→ Task instructions:
Output every entry below word for word, without its pictures.

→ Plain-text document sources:

++++++

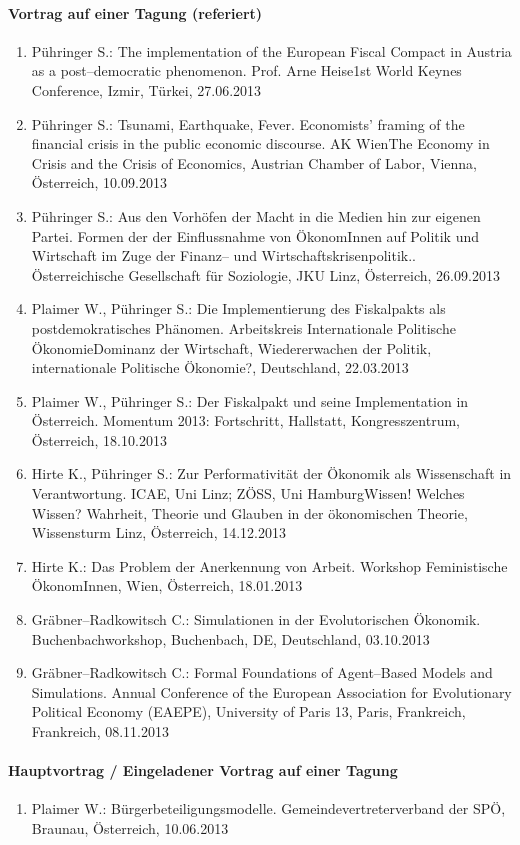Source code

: \paragraph{Vortrag auf einer Tagung (referiert)}
\begin{enumerate}
	\item Pühringer S.: The implementation of the European Fiscal Compact in Austria as a post--democratic phenomenon. Prof. Arne Heise1st World Keynes Conference, Izmir, Türkei, 27.06.2013
	\item Pühringer S.: Tsunami, Earthquake, Fever. Economists’ framing of the financial crisis in the public economic discourse. AK WienThe Economy in Crisis and the Crisis of Economics, Austrian Chamber of Labor, Vienna, Österreich, 10.09.2013
	\item Pühringer S.: Aus den Vorhöfen der Macht in die Medien hin zur eigenen Partei. Formen der der Einflussnahme von ÖkonomInnen auf Politik und Wirtschaft im Zuge der Finanz-- und Wirtschaftskrisenpolitik.. Österreichische Gesellschaft für Soziologie, JKU Linz, Österreich, 26.09.2013
	\item Plaimer W., Pühringer S.: Die Implementierung des Fiskalpakts als postdemokratisches Phänomen. Arbeitskreis Internationale Politische ÖkonomieDominanz der Wirtschaft, Wiedererwachen der Politik, internationale Politische Ökonomie?, Deutschland, 22.03.2013
	\item Plaimer W., Pühringer S.: Der Fiskalpakt und seine Implementation in Österreich. Momentum 2013: Fortschritt, Hallstatt, Kongresszentrum, Österreich, 18.10.2013
	\item Hirte K., Pühringer S.: Zur Performativität der Ökonomik als Wissenschaft in Verantwortung. ICAE, Uni Linz; ZÖSS, Uni HamburgWissen! Welches Wissen? Wahrheit, Theorie und Glauben in der ökonomischen Theorie, Wissensturm Linz, Österreich, 14.12.2013
	\item Hirte K.: Das Problem der Anerkennung von Arbeit. Workshop Feministische ÖkonomInnen, Wien, Österreich, 18.01.2013
	\item Gräbner--Radkowitsch C.: Simulationen in der Evolutorischen Ökonomik. Buchenbachworkshop, Buchenbach, DE, Deutschland, 03.10.2013
	\item Gräbner--Radkowitsch C.: Formal Foundations of Agent--Based Models and Simulations. Annual Conference of the European Association for Evolutionary Political Economy (EAEPE), University of Paris 13, Paris, Frankreich, Frankreich, 08.11.2013
\end{enumerate}
\paragraph{Hauptvortrag / Eingeladener Vortrag auf einer Tagung}
\begin{enumerate}
	\item Plaimer W.: Bürgerbeteiligungsmodelle. Gemeindevertreterverband der SPÖ, Braunau, Österreich, 10.06.2013
\end{enumerate}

++++++

→ Expected answer:
Source code

: \paragraph{Vortrag auf einer Tagung (referiert)}
\begin{enumerate}
	\item Pühringer S.: The implementation of the European Fiscal Compact in Austria as a post--democratic phenomenon. Prof. Arne Heise1st World Keynes Conference, Izmir, Türkei, 27.06.2013
	\item Pühringer S.: Tsunami, Earthquake, Fever. Economists’ framing of the financial crisis in the public economic discourse. AK WienThe Economy in Crisis and the Crisis of Economics, Austrian Chamber of Labor, Vienna, Österreich, 10.09.2013
	\item Pühringer S.: Aus den Vorhöfen der Macht in die Medien hin zur eigenen Partei. Formen der der Einflussnahme von ÖkonomInnen auf Politik und Wirtschaft im Zuge der Finanz-- und Wirtschaftskrisenpolitik.. Österreichische Gesellschaft für Soziologie, JKU Linz, Österreich, 26.09.2013
	\item Plaimer W., Pühringer S.: Die Implementierung des Fiskalpakts als postdemokratisches Phänomen. Arbeitskreis Internationale Politische ÖkonomieDominanz der Wirtschaft, Wiedererwachen der Politik, internationale Politische Ökonomie?, Deutschland, 22.03.2013
	\item Plaimer W., Pühringer S.: Der Fiskalpakt und seine Implementation in Österreich. Momentum 2013: Fortschritt, Hallstatt, Kongresszentrum, Österreich, 18.10.2013
	\item Hirte K., Pühringer S.: Zur Performativität der Ökonomik als Wissenschaft in Verantwortung. ICAE, Uni Linz; ZÖSS, Uni HamburgWissen! Welches Wissen? Wahrheit, Theorie und Glauben in der ökonomischen Theorie, Wissensturm Linz, Österreich, 14.12.2013
	\item Hirte K.: Das Problem der Anerkennung von Arbeit. Workshop Feministische ÖkonomInnen, Wien, Österreich, 18.01.2013
	\item Gräbner--Radkowitsch C.: Simulationen in der Evolutorischen Ökonomik. Buchenbachworkshop, Buchenbach, DE, Deutschland, 03.10.2013
	\item Gräbner--Radkowitsch C.: Formal Foundations of Agent--Based Models and Simulations. Annual Conference of the European Association for Evolutionary Political Economy (EAEPE), University of Paris 13, Paris, Frankreich, Frankreich, 08.11.2013
\end{enumerate}
\paragraph{Hauptvortrag / Eingeladener Vortrag auf einer Tagung}
\begin{enumerate}
	\item Plaimer W.: Bürgerbeteiligungsmodelle. Gemeindevertreterverband der SPÖ, Braunau, Österreich, 10.06.2013
\end{enumerate}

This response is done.